From the records below, set down exactly the lines starting with the line that contains "- ✅ **Logging**: Comprehensive logging system" and going on through the line that contains "- ✅ **Code Analysis**: Bundle". Nothing else is wanted.

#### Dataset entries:
● ● ● ●

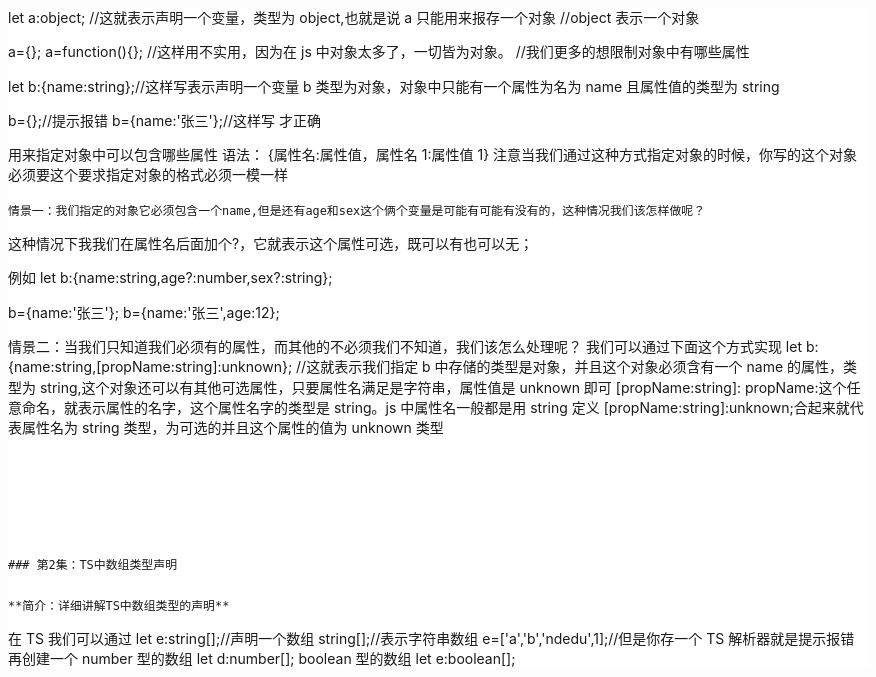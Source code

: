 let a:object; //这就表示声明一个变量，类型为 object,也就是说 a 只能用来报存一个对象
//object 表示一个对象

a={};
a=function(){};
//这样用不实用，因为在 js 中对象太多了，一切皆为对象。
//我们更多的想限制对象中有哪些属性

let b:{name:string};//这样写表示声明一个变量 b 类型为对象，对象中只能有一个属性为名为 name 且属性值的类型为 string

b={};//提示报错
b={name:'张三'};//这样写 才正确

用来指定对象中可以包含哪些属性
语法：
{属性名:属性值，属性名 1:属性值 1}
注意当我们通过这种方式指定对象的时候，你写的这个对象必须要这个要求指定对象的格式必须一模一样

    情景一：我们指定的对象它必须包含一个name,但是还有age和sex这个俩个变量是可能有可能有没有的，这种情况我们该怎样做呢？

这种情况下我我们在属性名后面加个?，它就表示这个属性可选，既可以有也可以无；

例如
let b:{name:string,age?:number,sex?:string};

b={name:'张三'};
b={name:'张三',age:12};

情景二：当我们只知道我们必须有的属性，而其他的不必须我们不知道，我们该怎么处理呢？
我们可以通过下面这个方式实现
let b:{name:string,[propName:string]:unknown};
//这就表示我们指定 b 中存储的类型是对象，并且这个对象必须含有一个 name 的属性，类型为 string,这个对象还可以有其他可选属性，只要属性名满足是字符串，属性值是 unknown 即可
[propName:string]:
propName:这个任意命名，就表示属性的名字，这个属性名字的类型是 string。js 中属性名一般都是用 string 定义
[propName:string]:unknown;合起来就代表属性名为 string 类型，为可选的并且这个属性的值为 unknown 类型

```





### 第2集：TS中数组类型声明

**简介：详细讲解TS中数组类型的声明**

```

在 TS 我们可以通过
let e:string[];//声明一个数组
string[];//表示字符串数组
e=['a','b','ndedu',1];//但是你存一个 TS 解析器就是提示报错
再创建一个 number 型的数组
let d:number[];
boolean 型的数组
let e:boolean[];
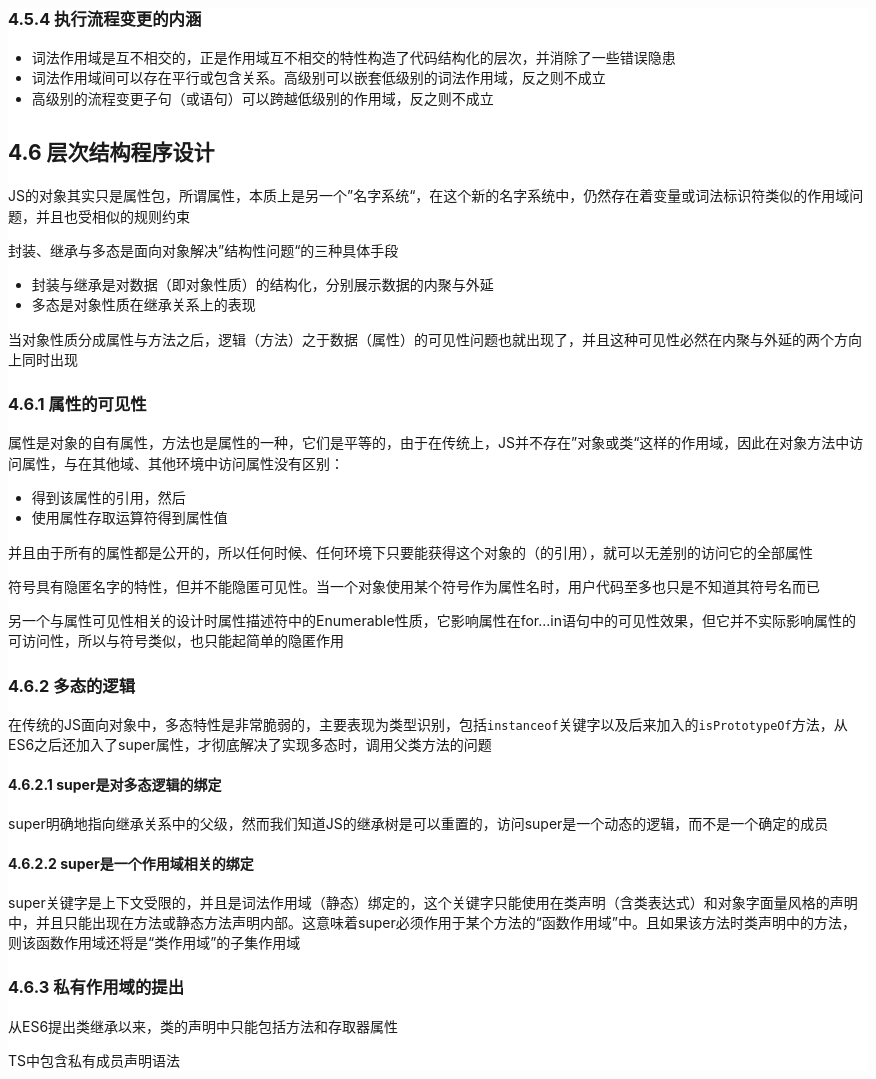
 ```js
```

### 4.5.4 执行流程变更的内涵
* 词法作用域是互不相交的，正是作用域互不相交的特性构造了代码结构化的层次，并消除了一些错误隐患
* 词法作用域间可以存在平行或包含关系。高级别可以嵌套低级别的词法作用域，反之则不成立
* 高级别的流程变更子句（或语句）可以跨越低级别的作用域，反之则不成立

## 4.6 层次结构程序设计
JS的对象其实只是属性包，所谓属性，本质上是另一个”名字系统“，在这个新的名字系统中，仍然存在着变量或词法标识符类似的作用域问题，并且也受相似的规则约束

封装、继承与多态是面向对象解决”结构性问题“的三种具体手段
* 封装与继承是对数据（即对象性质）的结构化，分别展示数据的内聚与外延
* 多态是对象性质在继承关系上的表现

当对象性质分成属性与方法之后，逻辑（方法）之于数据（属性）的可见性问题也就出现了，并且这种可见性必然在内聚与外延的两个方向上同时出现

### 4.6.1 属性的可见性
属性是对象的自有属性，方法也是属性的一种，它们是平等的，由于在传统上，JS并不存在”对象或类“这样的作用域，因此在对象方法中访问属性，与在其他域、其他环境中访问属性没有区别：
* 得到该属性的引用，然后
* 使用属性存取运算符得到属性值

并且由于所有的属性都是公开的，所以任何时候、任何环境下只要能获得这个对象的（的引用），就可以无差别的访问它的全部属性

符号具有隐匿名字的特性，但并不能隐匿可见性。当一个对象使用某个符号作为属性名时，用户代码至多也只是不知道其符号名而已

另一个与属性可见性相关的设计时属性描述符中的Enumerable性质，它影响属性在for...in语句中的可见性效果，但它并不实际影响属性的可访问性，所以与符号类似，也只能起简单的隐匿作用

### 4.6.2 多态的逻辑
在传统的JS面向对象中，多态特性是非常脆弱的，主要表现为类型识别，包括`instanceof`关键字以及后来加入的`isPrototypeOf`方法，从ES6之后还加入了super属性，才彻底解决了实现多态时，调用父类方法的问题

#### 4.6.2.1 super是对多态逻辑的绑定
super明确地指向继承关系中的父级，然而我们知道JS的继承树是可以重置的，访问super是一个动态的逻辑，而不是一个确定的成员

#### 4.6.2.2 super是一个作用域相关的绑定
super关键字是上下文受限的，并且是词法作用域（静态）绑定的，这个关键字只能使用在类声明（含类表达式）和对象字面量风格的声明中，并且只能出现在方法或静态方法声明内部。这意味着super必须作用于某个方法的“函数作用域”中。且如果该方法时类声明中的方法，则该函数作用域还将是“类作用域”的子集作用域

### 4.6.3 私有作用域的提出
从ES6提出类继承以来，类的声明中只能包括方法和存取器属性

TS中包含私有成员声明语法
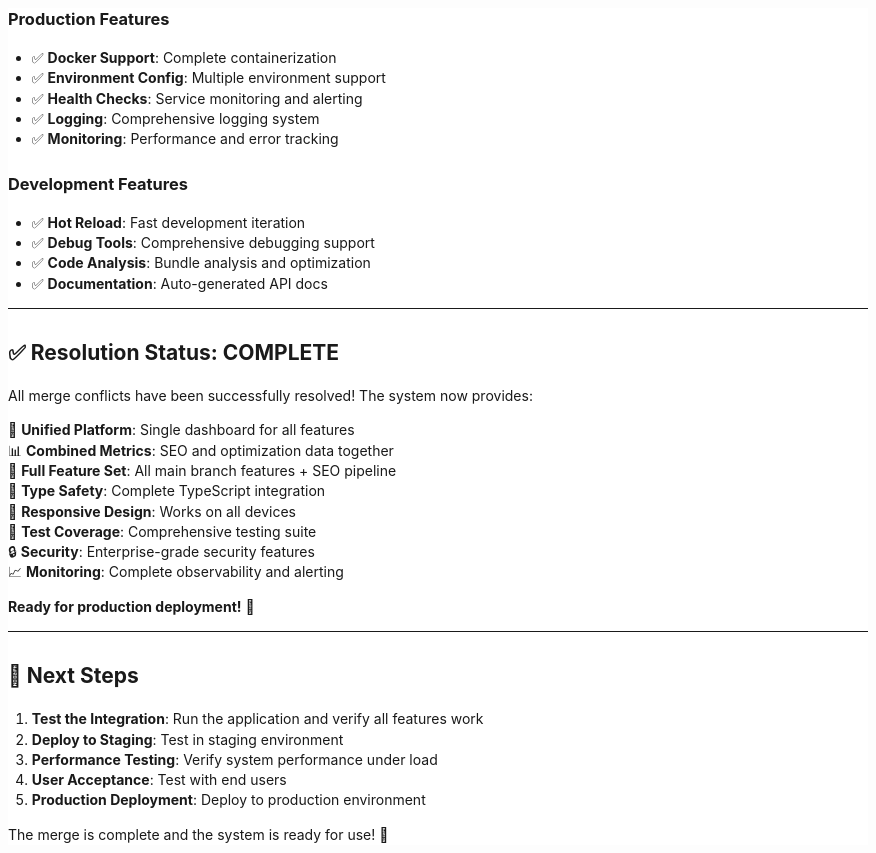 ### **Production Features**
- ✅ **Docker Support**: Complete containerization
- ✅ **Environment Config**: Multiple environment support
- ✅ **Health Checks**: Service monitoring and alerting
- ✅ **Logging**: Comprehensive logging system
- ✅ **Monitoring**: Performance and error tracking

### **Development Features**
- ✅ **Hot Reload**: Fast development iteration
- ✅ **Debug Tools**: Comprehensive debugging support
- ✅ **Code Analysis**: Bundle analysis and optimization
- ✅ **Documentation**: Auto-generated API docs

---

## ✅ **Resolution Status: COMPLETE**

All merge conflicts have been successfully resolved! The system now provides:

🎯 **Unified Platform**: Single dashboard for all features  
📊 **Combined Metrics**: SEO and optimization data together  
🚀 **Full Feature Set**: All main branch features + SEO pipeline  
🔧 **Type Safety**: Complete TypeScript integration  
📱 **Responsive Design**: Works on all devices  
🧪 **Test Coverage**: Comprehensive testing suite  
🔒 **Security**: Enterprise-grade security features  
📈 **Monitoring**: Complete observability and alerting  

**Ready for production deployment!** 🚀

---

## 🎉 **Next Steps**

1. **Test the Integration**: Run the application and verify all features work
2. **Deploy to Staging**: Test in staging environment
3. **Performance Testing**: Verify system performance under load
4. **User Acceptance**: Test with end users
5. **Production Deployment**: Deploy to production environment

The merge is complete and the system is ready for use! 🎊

● ● ● ●

#### Answer to this task:
- ✅ **Logging**: Comprehensive logging system
- ✅ **Monitoring**: Performance and error tracking

### **Development Features**
- ✅ **Hot Reload**: Fast development iteration
- ✅ **Debug Tools**: Comprehensive debugging support
- ✅ **Code Analysis**: Bundle analysis and optimization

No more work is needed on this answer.